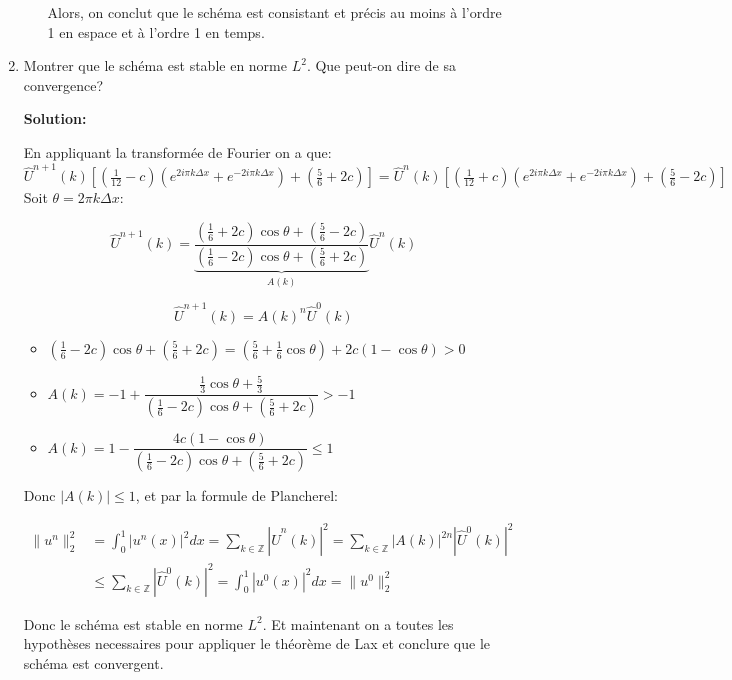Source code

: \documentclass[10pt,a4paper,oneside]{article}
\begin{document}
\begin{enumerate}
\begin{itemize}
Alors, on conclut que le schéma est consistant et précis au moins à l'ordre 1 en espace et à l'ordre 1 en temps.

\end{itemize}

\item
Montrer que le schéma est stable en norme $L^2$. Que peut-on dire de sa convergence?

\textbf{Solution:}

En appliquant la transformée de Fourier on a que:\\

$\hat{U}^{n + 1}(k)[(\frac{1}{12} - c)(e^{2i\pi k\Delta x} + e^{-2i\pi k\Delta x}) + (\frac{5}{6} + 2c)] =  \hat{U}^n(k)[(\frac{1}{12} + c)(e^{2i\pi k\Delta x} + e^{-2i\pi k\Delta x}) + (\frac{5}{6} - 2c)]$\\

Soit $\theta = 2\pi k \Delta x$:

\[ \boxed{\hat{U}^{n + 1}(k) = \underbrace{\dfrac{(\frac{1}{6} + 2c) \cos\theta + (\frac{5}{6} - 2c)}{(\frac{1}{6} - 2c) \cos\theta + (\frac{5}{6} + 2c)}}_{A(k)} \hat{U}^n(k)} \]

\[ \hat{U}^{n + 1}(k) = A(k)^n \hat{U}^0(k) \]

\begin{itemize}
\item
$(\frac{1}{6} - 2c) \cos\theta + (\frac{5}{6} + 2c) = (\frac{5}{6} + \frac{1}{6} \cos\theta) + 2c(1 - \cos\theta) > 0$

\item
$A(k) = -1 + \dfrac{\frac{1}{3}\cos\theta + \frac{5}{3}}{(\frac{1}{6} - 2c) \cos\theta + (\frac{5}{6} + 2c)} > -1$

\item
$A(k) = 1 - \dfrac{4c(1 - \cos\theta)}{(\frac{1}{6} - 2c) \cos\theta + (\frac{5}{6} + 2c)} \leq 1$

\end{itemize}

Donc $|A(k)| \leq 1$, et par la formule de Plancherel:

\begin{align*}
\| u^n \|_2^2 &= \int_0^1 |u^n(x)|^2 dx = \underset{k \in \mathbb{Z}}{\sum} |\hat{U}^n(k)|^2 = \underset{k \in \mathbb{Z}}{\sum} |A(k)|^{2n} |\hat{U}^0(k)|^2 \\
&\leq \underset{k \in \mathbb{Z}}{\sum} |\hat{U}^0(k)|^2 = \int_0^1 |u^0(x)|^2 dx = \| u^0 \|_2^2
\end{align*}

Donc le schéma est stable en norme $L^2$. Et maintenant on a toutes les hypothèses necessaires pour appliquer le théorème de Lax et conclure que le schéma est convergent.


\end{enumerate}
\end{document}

---

What you need to do: Copy out the lines above in full and unaltered, apart from the pictures.

Reply:
Source code

: \documentclass[10pt,a4paper,oneside]{article}
\begin{document}
\begin{enumerate}
\begin{itemize}
Alors, on conclut que le schéma est consistant et précis au moins à l'ordre 1 en espace et à l'ordre 1 en temps.

\end{itemize}

\item
Montrer que le schéma est stable en norme $L^2$. Que peut-on dire de sa convergence?

\textbf{Solution:}

En appliquant la transformée de Fourier on a que:\\

$\hat{U}^{n + 1}(k)[(\frac{1}{12} - c)(e^{2i\pi k\Delta x} + e^{-2i\pi k\Delta x}) + (\frac{5}{6} + 2c)] =  \hat{U}^n(k)[(\frac{1}{12} + c)(e^{2i\pi k\Delta x} + e^{-2i\pi k\Delta x}) + (\frac{5}{6} - 2c)]$\\

Soit $\theta = 2\pi k \Delta x$:

\[ \boxed{\hat{U}^{n + 1}(k) = \underbrace{\dfrac{(\frac{1}{6} + 2c) \cos\theta + (\frac{5}{6} - 2c)}{(\frac{1}{6} - 2c) \cos\theta + (\frac{5}{6} + 2c)}}_{A(k)} \hat{U}^n(k)} \]

\[ \hat{U}^{n + 1}(k) = A(k)^n \hat{U}^0(k) \]

\begin{itemize}
\item
$(\frac{1}{6} - 2c) \cos\theta + (\frac{5}{6} + 2c) = (\frac{5}{6} + \frac{1}{6} \cos\theta) + 2c(1 - \cos\theta) > 0$

\item
$A(k) = -1 + \dfrac{\frac{1}{3}\cos\theta + \frac{5}{3}}{(\frac{1}{6} - 2c) \cos\theta + (\frac{5}{6} + 2c)} > -1$

\item
$A(k) = 1 - \dfrac{4c(1 - \cos\theta)}{(\frac{1}{6} - 2c) \cos\theta + (\frac{5}{6} + 2c)} \leq 1$

\end{itemize}

Donc $|A(k)| \leq 1$, et par la formule de Plancherel:

\begin{align*}
\| u^n \|_2^2 &= \int_0^1 |u^n(x)|^2 dx = \underset{k \in \mathbb{Z}}{\sum} |\hat{U}^n(k)|^2 = \underset{k \in \mathbb{Z}}{\sum} |A(k)|^{2n} |\hat{U}^0(k)|^2 \\
&\leq \underset{k \in \mathbb{Z}}{\sum} |\hat{U}^0(k)|^2 = \int_0^1 |u^0(x)|^2 dx = \| u^0 \|_2^2
\end{align*}

Donc le schéma est stable en norme $L^2$. Et maintenant on a toutes les hypothèses necessaires pour appliquer le théorème de Lax et conclure que le schéma est convergent.


\end{enumerate}
\end{document}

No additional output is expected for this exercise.